しかし捷疾鬼は、わずかな時間で4万由旬という遠い距離を飛び越えたという。「由旬」は仏教説話・古代インド系の距離単位で一定せず、ここでは巨大な距離を表す説話上の表現として、現代のkmには換算しない。
そして世界の中心にあると考えられた須弥山の中腹、四天王の住む世界へ逃げ上った。
韋駄天が仏牙を取り戻す
すると仏法を守る神である韋駄天が、そのあとを追った。
韋駄天は捷疾鬼から釈迦の歯を奪い返した。
その歯は、のちに中国の高僧である道宣律師へ与えられたという。
その後、仏牙は代々受け継がれて日本へ渡った。
そして嵯峨天皇の時代に、初めて浄住寺へ安置されたと『太平記』は伝える。
釈迦の体の一部が残る奇跡
何と尊いことであろうか。
『太平記』は、釈迦の入滅から2,300年余りが過ぎても、その体の一部である歯が残り、人々から広く信仰されていた、と称賛する。

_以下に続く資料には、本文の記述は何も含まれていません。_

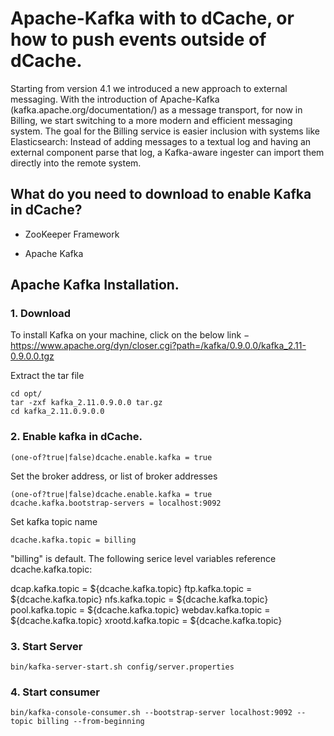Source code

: 
Apache-Kafka  with to dCache, or how to push events outside of dCache.
=======================




Starting from version 4.1 we introduced a new approach to external messaging. With the introduction of Apache-Kafka  (kafka.apache.org/documentation/) as a message transport, for now in Billing, we start switching to a more modern and efficient messaging system. The goal for the Billing service is easier inclusion with systems like Elasticsearch: Instead of adding messages to a textual log and having an external component parse that log, a Kafka-aware ingester can import them directly into the remote system.



## What do you need to download to enable Kafka in dCache?


* ZooKeeper Framework

* Apache Kafka

## Apache Kafka Installation.

### 1. Download


To install Kafka on your machine, click on the below link −
https://www.apache.org/dyn/closer.cgi?path=/kafka/0.9.0.0/kafka_2.11-0.9.0.0.tgz


Extract the tar file

    cd opt/
    tar -zxf kafka_2.11.0.9.0.0 tar.gz
    cd kafka_2.11.0.9.0.0


### 2. Enable kafka in dCache.


    (one-of?true|false)dcache.enable.kafka = true


Set the broker address, or list of broker addresses

    (one-of?true|false)dcache.enable.kafka = true
    dcache.kafka.bootstrap-servers = localhost:9092

Set kafka topic name

    dcache.kafka.topic = billing

"billing" is default. The following serice level variables
reference dcache.kafka.topic:

   dcap.kafka.topic = ${dcache.kafka.topic}
   ftp.kafka.topic = ${dcache.kafka.topic}
   nfs.kafka.topic = ${dcache.kafka.topic}
   pool.kafka.topic = ${dcache.kafka.topic}
   webdav.kafka.topic = ${dcache.kafka.topic}
   xrootd.kafka.topic = ${dcache.kafka.topic}







### 3. Start Server



    bin/kafka-server-start.sh config/server.properties




### 4. Start consumer



    bin/kafka-console-consumer.sh --bootstrap-server localhost:9092 --topic billing --from-beginning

浄住寺は、そのような不思議で尊い宝をまつる大寺院だった。
それにもかかわらず、何の罪もない寺が、幕府軍によって滅ぼされたのである。
幕府滅亡の前兆
『太平記』作者は、この焼亡を幕府滅亡の前兆として意味づける。
「これほど霊験のある寺院を、理由もなく焼き滅ぼした。
これは幕府の武運が尽きようとしている前触れではないか」
『太平記』作者は、実際にその後まもなく幕府方が滅びたことを、この前兆と結び付けて語る。
本文は、六波羅勢が近江国の番場で滅び、北条一族も鎌倉で滅亡したことを挙げる。
そして、それを因果応報として受け止めるのが『太平記』の叙述である。
悪事の報い
昔から、
悪事を積み重ねた家には、
その報いとなる災いが、必ず子孫にまで残る。
といわれる。
谷堂や浄住寺を焼いた幕府軍が、間もなく滅びたのは、まさにこのようなことをいうのだろう。
そう思わない者は、1人もいなかったのである。